## Required action
From the listing below, extract each entry exactly as written, minus the images.

## Data extracts
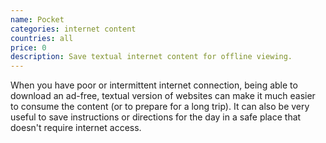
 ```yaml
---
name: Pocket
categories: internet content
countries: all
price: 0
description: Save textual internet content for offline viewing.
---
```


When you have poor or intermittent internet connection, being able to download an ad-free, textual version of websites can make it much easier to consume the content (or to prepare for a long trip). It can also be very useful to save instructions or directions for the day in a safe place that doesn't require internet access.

## Response box
 ```yaml
---
name: Pocket
categories: internet content
countries: all
price: 0
description: Save textual internet content for offline viewing.
---
```


When you have poor or intermittent internet connection, being able to download an ad-free, textual version of websites can make it much easier to consume the content (or to prepare for a long trip). It can also be very useful to save instructions or directions for the day in a safe place that doesn't require internet access.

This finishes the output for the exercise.